A doula e advogada especialista na Defesa dos Direitos das Mulheres, Helflida Sousa Rocha, explica que a violência obstétrica está relacionada à humilhação, ao destrato e desrespeito à mulher, tanto relacionado ao parto como à mulher, sobretudo quando é retirada a autonomia da gestação da mulher, impedindo que ela participe das decisões, do que vai acontecer e da realização de procedimentos sem necessidade.
“Essa violência pode ser física, como forçar um procedimento, fazer vários exames de toque sem necessidade, fazer a episiotomia, que é o corte do períneo para o bebê sair mais rápido, fazer parto cesariano sem indicação da necessidade. Também pode ser psicológica, como frases agressivas como “não doeu quando fez sexo”, ou chamar a mulher de fraca. Institucional, como não ter atendimento ao chegar ao hospital, não fazer um pré-natal digno. Ou seja, a violência obstétrica é uma violência que pode ser cometida por todos que estão em volta daquela mulher, desde o recepcionista que a atende para fazer a ficha, ao maqueiro, à enfermeira, técnico até o médico. Inclusive pela doula, se esta não respeitar os desejos da mulher”, destaca.
Ministério considera termo ‘violência obstétrica’ inadequado
Após anúncio do Ministério da Saúde orientando que o termo “violência obstétrica” fosse evitado, ou até abolido, em documentos de políticas públicas, gerou uma discussão acerca do tema, dividindo opiniões entre entidades médicas, profissionais da saúde, doulas, pacientes, movimentos sociais e instituições envolvidas no combate à violência contra a mulher. Segundo o depacho, “o termo ‘violência obstétrica’ tem conotação inadequada, não agrega valor e prejudica a busca do cuidado humanizado no continuum gestação-parto- puerpério”.

Foto: Reprodução
A advogada Helflida Sousa Rocha comenta que o termo violência obstétrica ainda é muito indiscriminado pela classe médica, sobretudo porque os médicos associam a expressão como sendo um ataque direto à categoria, em especial ao médico obstétrico, sendo que tem enfermeiro obstétrico e outros profissionais que estão envolvidos durante o parto. A advogada pontua que, durante alguns anos, a classe médica tem lutado para que esse termo seja abolido. “Eles se sentem ofendidos, mas infelizmente essa violência acontece. Esse termo é internacionalmente reconhecido. A violência obstétrica é tratada como uma afronta aos Princípios da Dignidade da Pessoa Humana e da Autonomia. Extinguir o termo é um retrocesso, pois essa discussão vai perder força e será preciso trabalhar tudo de novo. Esse termo deveria ser extinto se a violência realmente deixasse de existir”, salienta.

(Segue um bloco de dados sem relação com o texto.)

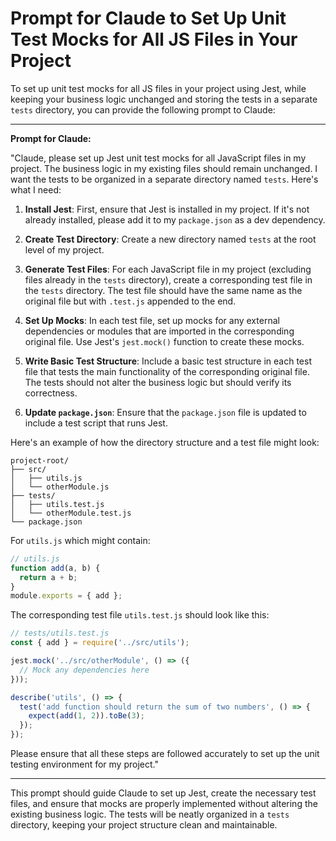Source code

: # Prompt for Claude to Set Up Unit Test Mocks for All JS Files in Your Project

To set up unit test mocks for all JS files in your project using Jest, while keeping your business logic unchanged and storing the tests in a separate `tests` directory, you can provide the following prompt to Claude:

---

**Prompt for Claude:**

"Claude, please set up Jest unit test mocks for all JavaScript files in my project. The business logic in my existing files should remain unchanged. I want the tests to be organized in a separate directory named `tests`. Here's what I need:

1. **Install Jest**: First, ensure that Jest is installed in my project. If it's not already installed, please add it to my `package.json` as a dev dependency.

2. **Create Test Directory**: Create a new directory named `tests` at the root level of my project.

3. **Generate Test Files**: For each JavaScript file in my project (excluding files already in the `tests` directory), create a corresponding test file in the `tests` directory. The test file should have the same name as the original file but with `.test.js` appended to the end.

4. **Set Up Mocks**: In each test file, set up mocks for any external dependencies or modules that are imported in the corresponding original file. Use Jest's `jest.mock()` function to create these mocks.

5. **Write Basic Test Structure**: Include a basic test structure in each test file that tests the main functionality of the corresponding original file. The tests should not alter the business logic but should verify its correctness.

6. **Update `package.json`**: Ensure that the `package.json` file is updated to include a test script that runs Jest.

Here's an example of how the directory structure and a test file might look:

```plaintext
project-root/
├── src/
│   ├── utils.js
│   └── otherModule.js
├── tests/
│   ├── utils.test.js
│   └── otherModule.test.js
└── package.json
```

For `utils.js` which might contain:

```javascript
// utils.js
function add(a, b) {
  return a + b;
}
module.exports = { add };
```

The corresponding test file `utils.test.js` should look like this:

```javascript
// tests/utils.test.js
const { add } = require('../src/utils');

jest.mock('../src/otherModule', () => ({
  // Mock any dependencies here
}));

describe('utils', () => {
  test('add function should return the sum of two numbers', () => {
    expect(add(1, 2)).toBe(3);
  });
});
```

Please ensure that all these steps are followed accurately to set up the unit testing environment for my project."

---

This prompt should guide Claude to set up Jest, create the necessary test files, and ensure that mocks are properly implemented without altering the existing business logic. The tests will be neatly organized in a `tests` directory, keeping your project structure clean and maintainable.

A advogada acrescenta ainda que muitas mulheres que sofrem violência obstétrica não sabem reconhecer este ato, por isso a necessidade deste tema e termo continuarem sendo debatidos. “Se for extinto, vai ser ainda mais complicado fazer essas mulheres entenderem o que estão passando. Elas vão achar que é normal aquele tipo de procedimento, como empurrar a barriga, que é algo proibido. O que essas mulheres sabem é que tiveram um parto muito sofrido e traumático e que não querem mais um parto normal. Por isso é preciso fortalecer o que vem a ser a violência obstétrica, para que elas reconheçam e tomam atitude”, afirma.

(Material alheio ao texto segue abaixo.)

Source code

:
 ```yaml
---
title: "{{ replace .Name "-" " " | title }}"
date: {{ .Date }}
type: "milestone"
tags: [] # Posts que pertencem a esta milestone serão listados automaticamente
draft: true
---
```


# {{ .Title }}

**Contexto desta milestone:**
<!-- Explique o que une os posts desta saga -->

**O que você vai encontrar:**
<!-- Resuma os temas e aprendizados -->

De acordo com Helflida Sousa Rocha, existem estudos que já mostram que o modo como o parto é feito pode ser equiparado a abuso sexual. Isso porque o parto envolve toda a região íntima da mulher e, por estar dependente dos profissionais da sala de parto, estão vulneráveis e suscetíveis a eles. “Se o profissional coloca os dedos dentro da vagina dela, toca mais do que o necessário, se faz piadas ou críticas a essa mulher durante o parto, ela fica com medo de represália e do tratamento ser ainda mais complexo. Com isso, essa mulher pode desenvolver sintomas semelhantes ao de abuso", ressalta.